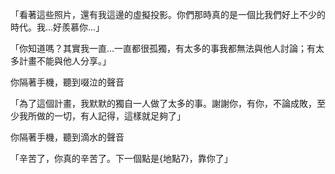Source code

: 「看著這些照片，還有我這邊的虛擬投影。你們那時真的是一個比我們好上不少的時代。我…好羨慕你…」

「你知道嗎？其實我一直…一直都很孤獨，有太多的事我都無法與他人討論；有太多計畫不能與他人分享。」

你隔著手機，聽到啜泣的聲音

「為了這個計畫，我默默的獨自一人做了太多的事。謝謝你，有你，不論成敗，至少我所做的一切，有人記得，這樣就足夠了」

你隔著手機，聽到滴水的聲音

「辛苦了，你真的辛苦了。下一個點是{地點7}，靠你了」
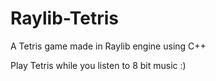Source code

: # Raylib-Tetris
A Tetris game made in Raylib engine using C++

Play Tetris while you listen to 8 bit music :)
+---+
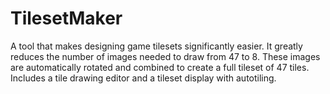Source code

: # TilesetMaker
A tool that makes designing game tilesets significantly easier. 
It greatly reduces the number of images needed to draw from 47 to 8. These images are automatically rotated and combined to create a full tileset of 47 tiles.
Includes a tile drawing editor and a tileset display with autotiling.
+---+
*WHAT YOU HAVE TO DO*. Search the entries for "Tetris" and show every line that has it.

*RESULT FOR THIS EXERCISE*.
: # Raylib-Tetris
A Tetris game made in Raylib engine using C++
Play Tetris while you listen to 8 bit music :)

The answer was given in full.